Those are all fine gifts, if you can afford to spend for them. But here’s one you may not have thought of … and it won’t cost you a bundle. Take your son or daughter to your attorney’s office and have them prepare a trio of documents: a simple trust or will, a durable power of attorney, and an advanced healthcare directive. Actually, it’s a gift for both of you, because once your child reaches legal age of adulthood, you will no longer be able to automatically make medical and legal decisions for him or her without the appropriate legal documents authorizing you to do so.

If your son becomes ill or injured and cannot handle his own financial affairs, you will not be able to step in for him and conduct business (sign checks, sell assets, etc.) unless he has a trust or a durable power of attorney and has named you as his successor or agent. If he hasn’t, you’ll have to go through the courts … and that will take time, cost money, and restrict you in ways you cannot imagine. (Some financial institutions also require their own forms; make sure you and your child check with each bank, etc.).
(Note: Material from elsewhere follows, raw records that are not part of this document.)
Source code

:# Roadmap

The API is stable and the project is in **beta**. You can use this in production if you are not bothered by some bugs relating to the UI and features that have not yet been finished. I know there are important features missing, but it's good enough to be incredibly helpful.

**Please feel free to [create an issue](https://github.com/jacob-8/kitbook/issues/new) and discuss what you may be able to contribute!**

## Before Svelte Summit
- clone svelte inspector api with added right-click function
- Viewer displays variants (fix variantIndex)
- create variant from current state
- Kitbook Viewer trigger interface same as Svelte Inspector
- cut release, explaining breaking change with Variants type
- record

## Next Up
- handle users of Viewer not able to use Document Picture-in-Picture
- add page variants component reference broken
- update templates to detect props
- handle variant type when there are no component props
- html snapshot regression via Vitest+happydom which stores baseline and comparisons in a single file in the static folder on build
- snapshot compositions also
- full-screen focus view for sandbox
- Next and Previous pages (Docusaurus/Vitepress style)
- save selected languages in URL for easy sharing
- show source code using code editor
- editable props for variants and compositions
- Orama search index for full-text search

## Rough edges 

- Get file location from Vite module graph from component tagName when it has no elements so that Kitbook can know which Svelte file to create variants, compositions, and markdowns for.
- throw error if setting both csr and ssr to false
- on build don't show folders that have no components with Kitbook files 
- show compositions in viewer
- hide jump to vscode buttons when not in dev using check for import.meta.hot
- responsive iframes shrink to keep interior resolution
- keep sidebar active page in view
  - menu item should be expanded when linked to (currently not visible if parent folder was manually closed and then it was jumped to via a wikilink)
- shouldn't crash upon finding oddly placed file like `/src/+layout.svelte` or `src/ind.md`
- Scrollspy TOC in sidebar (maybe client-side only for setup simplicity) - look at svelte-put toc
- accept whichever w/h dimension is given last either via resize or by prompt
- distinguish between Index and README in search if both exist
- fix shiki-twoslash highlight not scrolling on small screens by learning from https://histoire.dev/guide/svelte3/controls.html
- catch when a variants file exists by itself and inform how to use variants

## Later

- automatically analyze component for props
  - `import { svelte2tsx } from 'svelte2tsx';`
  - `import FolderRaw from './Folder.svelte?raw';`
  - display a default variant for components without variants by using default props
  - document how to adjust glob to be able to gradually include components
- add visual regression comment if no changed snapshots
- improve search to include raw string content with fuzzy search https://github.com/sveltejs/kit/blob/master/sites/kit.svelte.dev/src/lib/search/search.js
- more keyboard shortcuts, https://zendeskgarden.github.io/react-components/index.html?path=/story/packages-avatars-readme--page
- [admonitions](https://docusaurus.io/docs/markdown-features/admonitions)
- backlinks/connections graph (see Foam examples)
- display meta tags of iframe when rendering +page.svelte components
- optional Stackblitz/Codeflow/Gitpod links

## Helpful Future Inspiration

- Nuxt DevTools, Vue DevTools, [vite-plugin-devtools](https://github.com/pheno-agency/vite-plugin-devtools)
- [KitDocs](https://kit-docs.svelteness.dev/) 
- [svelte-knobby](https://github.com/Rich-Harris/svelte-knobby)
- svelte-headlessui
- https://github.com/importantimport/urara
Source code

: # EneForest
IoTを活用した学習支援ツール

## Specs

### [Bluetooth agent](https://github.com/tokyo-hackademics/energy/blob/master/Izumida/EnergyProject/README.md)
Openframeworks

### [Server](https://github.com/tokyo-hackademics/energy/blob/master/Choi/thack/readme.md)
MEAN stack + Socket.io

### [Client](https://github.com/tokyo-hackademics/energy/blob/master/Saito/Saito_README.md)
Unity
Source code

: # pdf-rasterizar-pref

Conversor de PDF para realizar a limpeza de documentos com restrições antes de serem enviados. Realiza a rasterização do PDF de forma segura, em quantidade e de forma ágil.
If your daughter cannot make her own medical decisions, it will be much easier for you to make them if she has already named you as her agent. And what if she should be so ill or injured that she is placed on life support before you get to the hospital? Unless she has made her wishes known through a legal document, you may not be able to abide by her wishes and have the life support equipment removed without court approval.

Finally, if your adult child should die without a will, the court will distribute his or her assets according to the laws of the state in which they lived … regardless of what you (or they) would have wanted.

Make sure your new adult understands that all of these documents will need to be changed as their life changes including: accumulating more assets, getting married, buying property, having children, etc.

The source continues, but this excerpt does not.